Au rythme de nos performances !
Un peu de théorie…
Le fonctionnement de notre organisme est planifié de manière circadienne : en d’autres termes, chacune de ses activités est réglée sur une période de 24 heures. Cette organisation particulière résulte d’une interaction entre trois systèmes. Une "horloge endogène" envoie un signal rythmique proche de 24 heures au reste de l’organisme. Les rythmes spontanément issus de cette horloge biologique sont également marqués par des "donneurs de temps externes" (lumière, repas,…) qui les aident à se resynchroniser. Enfin, un troisième processus relatif à des facteurs masquants (activité, posture et/ou environnement de l’individu) va interagir avec l’expression naturelle de ces rythmes biologiques.
L'analyse de ces derniers par les spécialistes du sommeil a montré des différences interindividuelles liées au fait que nous soyons soit du matin, soit intermédiaire, soit du soir (notre «chronotype»), et au besoin de sommeil de chacun de nous. Cependant, lorsque l’on considère un individu donné, les caractéristiques de ces rythmes sont robustes et reproductibles.
En pratique, des performances rythmées !
Notre vigilance peut être considérée comme un niveau d’activation générale de notre système nerveux central. Son niveau minimal observé entre 2 et 6 heures du matin augmente progressivement au cours de la journée pour atteindre un pic en fin d’après-midi (18 heures) et finalement décroître jusqu’à l’endormissement nocturne. Entre 13 et 15 heures, on observe également une forte diminution de cette vigilance, propice à l’endormissement (sieste) et ce, indépendamment de la prise d’un repas le midi. L’évolution du niveau de vigilance a un impact direct sur de nombreuses capacités cognitives telles que l’attention, la mémoire à court terme ou encore la prise d’information visuelle. Si vous devez réaliser des performances intellectuelles, préférez donc la fin de matinée : vous serez d’autant plus efficace !
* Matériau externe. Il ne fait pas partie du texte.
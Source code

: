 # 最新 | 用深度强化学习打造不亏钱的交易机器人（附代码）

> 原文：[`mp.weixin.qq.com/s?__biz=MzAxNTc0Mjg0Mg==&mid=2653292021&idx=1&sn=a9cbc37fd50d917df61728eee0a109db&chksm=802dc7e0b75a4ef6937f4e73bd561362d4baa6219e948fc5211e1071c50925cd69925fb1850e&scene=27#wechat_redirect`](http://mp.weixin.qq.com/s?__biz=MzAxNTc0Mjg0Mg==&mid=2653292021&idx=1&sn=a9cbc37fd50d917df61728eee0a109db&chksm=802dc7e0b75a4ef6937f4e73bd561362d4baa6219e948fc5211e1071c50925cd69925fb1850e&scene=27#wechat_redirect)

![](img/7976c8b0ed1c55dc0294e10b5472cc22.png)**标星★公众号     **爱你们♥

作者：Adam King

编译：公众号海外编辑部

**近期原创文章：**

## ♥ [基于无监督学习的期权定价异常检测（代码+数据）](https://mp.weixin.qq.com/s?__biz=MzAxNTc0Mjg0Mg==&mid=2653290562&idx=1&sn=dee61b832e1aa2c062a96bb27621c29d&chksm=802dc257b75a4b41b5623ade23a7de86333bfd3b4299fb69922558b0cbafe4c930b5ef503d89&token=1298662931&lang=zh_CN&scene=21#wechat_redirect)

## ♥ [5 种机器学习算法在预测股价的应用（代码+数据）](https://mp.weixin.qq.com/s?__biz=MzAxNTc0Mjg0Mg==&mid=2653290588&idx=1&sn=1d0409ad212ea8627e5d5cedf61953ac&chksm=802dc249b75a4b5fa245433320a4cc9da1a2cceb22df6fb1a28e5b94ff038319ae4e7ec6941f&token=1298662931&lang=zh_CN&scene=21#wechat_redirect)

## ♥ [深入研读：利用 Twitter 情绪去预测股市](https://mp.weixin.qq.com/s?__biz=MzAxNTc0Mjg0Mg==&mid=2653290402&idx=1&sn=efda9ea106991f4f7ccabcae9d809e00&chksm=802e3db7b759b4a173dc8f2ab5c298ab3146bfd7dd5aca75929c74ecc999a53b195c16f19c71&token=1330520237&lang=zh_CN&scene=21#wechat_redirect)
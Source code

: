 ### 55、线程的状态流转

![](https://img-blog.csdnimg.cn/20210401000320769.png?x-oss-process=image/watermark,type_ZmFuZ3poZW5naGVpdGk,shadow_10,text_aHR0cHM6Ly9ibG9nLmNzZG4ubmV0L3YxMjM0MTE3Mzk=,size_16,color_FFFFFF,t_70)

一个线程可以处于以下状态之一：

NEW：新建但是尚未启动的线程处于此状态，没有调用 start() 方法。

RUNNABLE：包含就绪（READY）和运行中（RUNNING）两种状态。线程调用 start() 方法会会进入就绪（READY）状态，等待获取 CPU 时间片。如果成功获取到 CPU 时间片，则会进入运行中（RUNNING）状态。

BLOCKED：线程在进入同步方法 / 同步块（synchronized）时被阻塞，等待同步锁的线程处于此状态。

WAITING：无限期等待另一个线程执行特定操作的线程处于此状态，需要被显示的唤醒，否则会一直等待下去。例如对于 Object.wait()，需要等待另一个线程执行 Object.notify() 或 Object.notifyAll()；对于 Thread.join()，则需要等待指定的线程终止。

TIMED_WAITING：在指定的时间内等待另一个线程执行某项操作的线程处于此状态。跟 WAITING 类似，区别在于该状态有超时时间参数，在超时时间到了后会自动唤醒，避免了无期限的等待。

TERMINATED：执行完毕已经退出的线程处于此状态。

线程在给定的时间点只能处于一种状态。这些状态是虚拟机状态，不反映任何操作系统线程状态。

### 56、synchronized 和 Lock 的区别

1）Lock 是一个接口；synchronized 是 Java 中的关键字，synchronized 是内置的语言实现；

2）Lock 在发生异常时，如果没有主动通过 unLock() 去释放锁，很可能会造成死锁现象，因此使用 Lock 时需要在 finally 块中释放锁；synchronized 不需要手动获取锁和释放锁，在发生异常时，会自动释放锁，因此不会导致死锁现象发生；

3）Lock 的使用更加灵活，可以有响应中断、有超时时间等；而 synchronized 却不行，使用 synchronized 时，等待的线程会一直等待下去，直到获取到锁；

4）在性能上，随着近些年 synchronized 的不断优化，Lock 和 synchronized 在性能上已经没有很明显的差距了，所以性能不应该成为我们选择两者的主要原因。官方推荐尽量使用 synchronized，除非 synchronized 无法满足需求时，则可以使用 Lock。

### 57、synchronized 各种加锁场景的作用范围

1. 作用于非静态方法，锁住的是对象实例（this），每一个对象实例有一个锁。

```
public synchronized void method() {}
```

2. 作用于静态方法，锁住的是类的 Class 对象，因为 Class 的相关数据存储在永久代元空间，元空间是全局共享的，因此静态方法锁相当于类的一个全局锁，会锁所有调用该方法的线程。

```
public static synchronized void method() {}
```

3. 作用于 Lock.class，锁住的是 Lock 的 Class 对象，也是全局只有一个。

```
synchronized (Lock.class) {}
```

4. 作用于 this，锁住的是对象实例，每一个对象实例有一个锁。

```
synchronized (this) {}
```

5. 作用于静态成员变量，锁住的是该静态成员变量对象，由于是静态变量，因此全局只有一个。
Les performances physiques semblent quant à elles être rythmées par un autre chef d’orchestre : la température corporelle. Le niveau le plus faible se situe entre 4 et 6 heures du matin pour augmenter progressivement tout au long de la journée et atteindre son maximum entre 17 et 19 heures. L’augmentation de la température corporelle s’accompagne alors d’une amélioration de la vitesse de propagation des messages nerveux, de la force musculaire, de la coordination motrice ou encore de la souplesse. Ainsi, comme l’illustre la plupart des heures d’établissement des records sportifs, les performances physiques sont meilleures en fin d’après-midi.
Le manque de sommeil, un phénomène de société…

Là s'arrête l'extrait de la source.